— WORK REQUIRED —
Every line in the entries that holds "lambda" should be identified and copied.

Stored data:
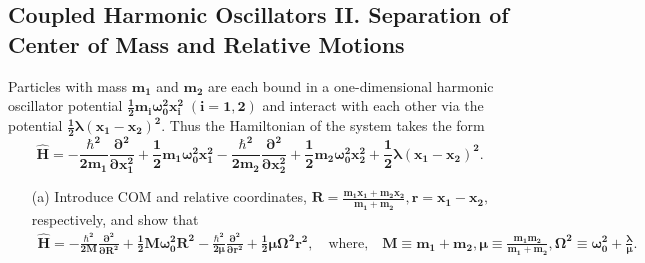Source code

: \documentclass{article}
\begin{document}
{	\subsection*{Coupled Harmonic Oscillators II. Separation of Center of Mass and Relative Motions}
	Particles with mass $\bm{m_1}$ and $\bm{m_2}$ are each bound in a one-dimensional harmonic oscillator potential $\bm{\frac{1}{2} m_i \omega^2_0 x^2_i \; (i=1,2)}$ and interact with each other via the potential $\bm{\frac{1}{2} \lambda(x_1 - x_2)^2}$. Thus the Hamiltonian of the system takes the form
	\[
		\bm{\hat{H} = -\frac{\hbar^2}{2m_1} \frac{\partial^2}{\partial x_1^2} + \frac{1}{2} m_1 \omega^2_0 x_1^2 - \frac{\hbar^2}{2m_2} \frac{\partial^2}{\partial x_2^2} + \frac{1}{2} m_2 \omega^2_0 x_2^2 + \frac{1}{2} \lambda (x_1 - x_2)^2. }
	\]
	\begin{enumerate}
		\item[(a)] Introduce COM and relative coordinates, $\bm{R = \frac{m_1 x_1 + m_2 x_2}{m_1 + m_2}, r = x_1 - x_2,}$ respectively, and show that
		\begin{equation*}
			\begin{aligned}
				\bm{\hat{H} = -\frac{\hbar^2}{2M} \frac{\partial^2}{\partial R^2} + \frac{1}{2} M \omega^2_0 R^2 - \frac{\hbar^2}{2\mu} \frac{\partial^2}{\partial r^2} + \frac{1}{2} \mu \Omega^2 r^2,}
				\quad \text{where,} \quad
				\bm{ M \equiv m_1 + m_2, \mu \equiv \frac{m_1 m_2}{m_1 + m_2}, \Omega^2 \equiv \omega_0^2 + \frac{\lambda}{\mu}. }
			\end{aligned}
		\end{equation*}

\end{enumerate}}
\end{document}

— THE COMPLETED TASK —
	Particles with mass $\bm{m_1}$ and $\bm{m_2}$ are each bound in a one-dimensional harmonic oscillator potential $\bm{\frac{1}{2} m_i \omega^2_0 x^2_i \; (i=1,2)}$ and interact with each other via the potential $\bm{\frac{1}{2} \lambda(x_1 - x_2)^2}$. Thus the Hamiltonian of the system takes the form
		\bm{\hat{H} = -\frac{\hbar^2}{2m_1} \frac{\partial^2}{\partial x_1^2} + \frac{1}{2} m_1 \omega^2_0 x_1^2 - \frac{\hbar^2}{2m_2} \frac{\partial^2}{\partial x_2^2} + \frac{1}{2} m_2 \omega^2_0 x_2^2 + \frac{1}{2} \lambda (x_1 - x_2)^2. }
				\bm{ M \equiv m_1 + m_2, \mu \equiv \frac{m_1 m_2}{m_1 + m_2}, \Omega^2 \equiv \omega_0^2 + \frac{\lambda}{\mu}. }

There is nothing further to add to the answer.